Par FAL : Beverly Hills Cop – Axel F est un peu le Jamais plus jamais d’Eddie Murphy, mais, comme la parenthèse qui s’est écoulée depuis la trilogie Beverly Hills Cop est de plus trente ans, le comédien ne peut s’offrir le luxe que s’était offert Sean Connery : Bond « réincarné » en 1983 était plus jeune, plus svelte, plus dynamique que le Bond passablement grassouillet et désabusé des Diamants sont éternels. Douze ans seulement s’étaient écoulés ; cette cure de jouvence restait possible.

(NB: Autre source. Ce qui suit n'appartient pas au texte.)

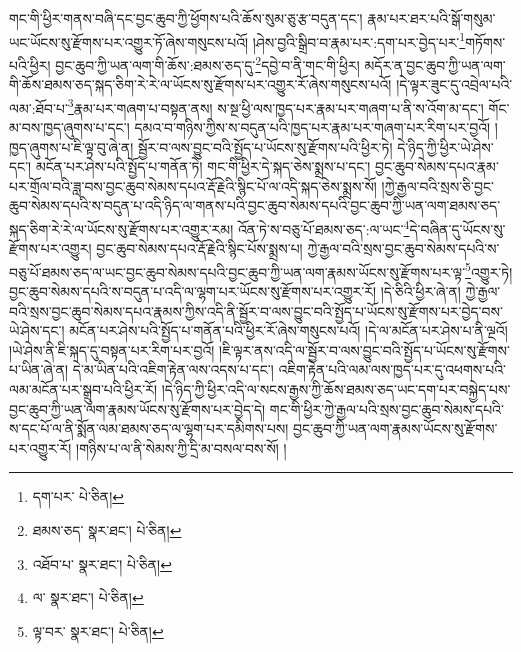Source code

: གང་གི་ཕྱིར་གནས་བཞི་དང་བྱང་ཆུབ་ཀྱི་ཕྱོགས་པའི་ཆོས་སུམ་ཅུ་རྩ་བདུན་དང་། རྣམ་པར་ཐར་པའི་སྒོ་གསུམ་ཡང་ཡོངས་སུ་རྫོགས་པར་འགྱུར་ཏོ་ཞེས་གསུངས་པའོ། །ཤེས་བྱའི་སྒྲིབ་བ་རྣམ་པར་:དག་པར་བྱེད་པར་\footnote{དག་པར་  པེ་ཅིན། }གཏོགས་པའི་ཕྱིར། བྱང་ཆུབ་ཀྱི་ཡན་ལག་གི་ཆོས་:ཐམས་ཅད་དུ་\footnote{ཐམས་ཅད་  སྣར་ཐང་།  པེ་ཅིན། }དབྱེ་བ་ནི་གང་གི་ཕྱིར། མདོར་ན་བྱང་ཆུབ་ཀྱི་ཡན་ལག་གི་ཆོས་ཐམས་ཅད་སྐད་ཅིག་རེ་རེ་ལ་ཡོངས་སུ་རྫོགས་པར་འགྱུར་རོ་ཞེས་གསུངས་པའོ། །དེ་ལྟར་ཟུང་དུ་འབྲེལ་པའི་ལམ་:ཐོབ་པ་\footnote{འཐོབ་པ་  སྣར་ཐང་།  པེ་ཅིན། }རྣམ་པར་གཞག་པ་བསྟན་ནས། ས་སྔ་ཕྱི་ལས་ཁྱད་པར་རྣམ་པར་གཞག་པ་ནི་ས་འོག་མ་དང་། གོང་མ་བས་ཁྱད་ཞུགས་པ་དང་། དམའ་བ་གཉིས་ཀྱིས་ས་བདུན་པའི་ཁྱད་པར་རྣམ་པར་གཞག་པར་རིག་པར་བྱའོ། །ཁྱད་ཞུགས་པ་ཇི་ལྟ་བུ་ཞེ་ན། སྦྱོར་བ་ལས་བྱུང་བའི་སྤྱོད་པ་ཡོངས་སུ་རྫོགས་པའི་ཕྱིར་ཏེ། དེ་ཉིད་ཀྱི་ཕྱིར་ཡེ་ཤེས་དང་། མངོན་པར་ཤེས་པའི་སྤྱོད་པ་གནོན་ཏེ། གང་གི་ཕྱིར་དེ་སྐད་ཅེས་སྨྲས་པ་དང་། བྱང་ཆུབ་སེམས་དཔའ་རྣམ་པར་གྲོལ་བའི་ཟླ་བས་བྱང་ཆུབ་སེམས་དཔའ་རྡོ་རྗེའི་སྙིང་པོ་ལ་འདི་སྐད་ཅེས་སྨྲས་སོ། །ཀྱེ་རྒྱལ་བའི་སྲས་ཅི་བྱང་ཆུབ་སེམས་དཔའི་ས་བདུན་པ་འདི་ཉིད་ལ་གནས་པའི་བྱང་ཆུབ་སེམས་དཔའི་བྱང་ཆུབ་ཀྱི་ཡན་ལག་ཐམས་ཅད་སྐད་ཅིག་རེ་རེ་ལ་ཡོངས་སུ་རྫོགས་པར་འགྱུར་རམ། འོན་ཏེ་ས་བཅུ་པོ་ཐམས་ཅད་:ལ་ཡང་\footnote{ལ་  སྣར་ཐང་།  པེ་ཅིན། }དེ་བཞིན་དུ་ཡོངས་སུ་རྫོགས་པར་འགྱུར། བྱང་ཆུབ་སེམས་དཔའ་རྡོ་རྗེའི་སྙིང་པོས་སྨྲས་པ། ཀྱེ་རྒྱལ་བའི་སྲས་བྱང་ཆུབ་སེམས་དཔའི་ས་བཅུ་པོ་ཐམས་ཅད་ལ་ཡང་བྱང་ཆུབ་སེམས་དཔའི་བྱང་ཆུབ་ཀྱི་ཡན་ལག་རྣམས་ཡོངས་སུ་རྫོགས་པར་ལྟ་\footnote{ལྟ་བར་  སྣར་ཐང་།  པེ་ཅིན། }འགྱུར་ཏེ། བྱང་ཆུབ་སེམས་དཔའི་ས་བདུན་པ་འདི་ལ་ལྷག་པར་ཡོངས་སུ་རྫོགས་པར་འགྱུར་རོ། །དེ་ཅིའི་ཕྱིར་ཞེ་ན། ཀྱེ་རྒྱལ་བའི་སྲས་བྱང་ཆུབ་སེམས་དཔའ་རྣམས་ཀྱིས་འདི་ནི་སྦྱོར་བ་ལས་བྱུང་བའི་སྤྱོད་པ་ཡོངས་སུ་རྫོགས་པར་བྱེད་བས་ཡེ་ཤེས་དང་། མངོན་པར་ཤེས་པའི་སྤྱོད་པ་གནོན་པའི་ཕྱིར་རོ་ཞེས་གསུངས་པའོ། །དེ་ལ་མངོན་པར་ཤེས་པ་ནི་ལྔའོ། །ཡེ་ཤེས་ནི་ཇི་སྐད་དུ་བསྟན་པར་རིག་པར་བྱའོ། །ཇི་ལྟར་ནས་འདི་ལ་སྦྱོར་བ་ལས་བྱུང་བའི་སྤྱོད་པ་ཡོངས་སུ་རྫོགས་པ་ཡིན་ཞེ་ན། དེ་མ་ཡིན་པའི་འཇིག་རྟེན་ལས་འདས་པ་དང་། འཇིག་རྟེན་པའི་ལམ་ལས་ཁྱད་པར་དུ་འཕགས་པའི་ལམ་མངོན་པར་སྒྲུབ་པའི་ཕྱིར་རོ། །དེ་ཉིད་ཀྱི་ཕྱིར་འདི་ལ་སངས་རྒྱས་ཀྱི་ཆོས་ཐམས་ཅད་ཡང་དག་པར་བསྐྱེད་པས་བྱང་ཆུབ་ཀྱི་ཡན་ལག་རྣམས་ཡོངས་སུ་རྫོགས་པར་བྱེད་དེ། གང་གི་ཕྱིར་ཀྱེ་རྒྱལ་པའི་སྲས་བྱང་ཆུབ་སེམས་དཔའི་ས་དང་པོ་ལ་ནི་སྨོན་ལམ་ཐམས་ཅད་ལ་ལྷག་པར་དམིགས་པས། བྱང་ཆུབ་ཀྱི་ཡན་ལག་རྣམས་ཡོངས་སུ་རྫོགས་པར་འགྱུར་རོ། །གཉིས་པ་ལ་ནི་སེམས་ཀྱི་དྲི་མ་བསལ་བས་སོ། །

Rien de tel ici. Murphy a dû prendre une quinzaine de kilos depuis les années quatre-vingt et son partenaire Judge Reinhold est à peine reconnaissable (il n’apparaît d’ailleurs vraiment que dans la dernière partie du film). Beverly Hills Cop – Axel F est donc, disons, un film d’action modérée, même si, l’affaire étant toujours une production Bruckheimer, on ne coupe pas – et dès les premières minutes – aux rituelles poursuites de voitures avec option carambolages pour les véhicules de police. Jerry Bruckheimer doit avoir conclu des accords à vie avec des casses automobiles, mais si, il y a trente ans, cela pouvait encore nous faire sourire, aujourd’hui, cela nous laisse, au mieux, indifférents.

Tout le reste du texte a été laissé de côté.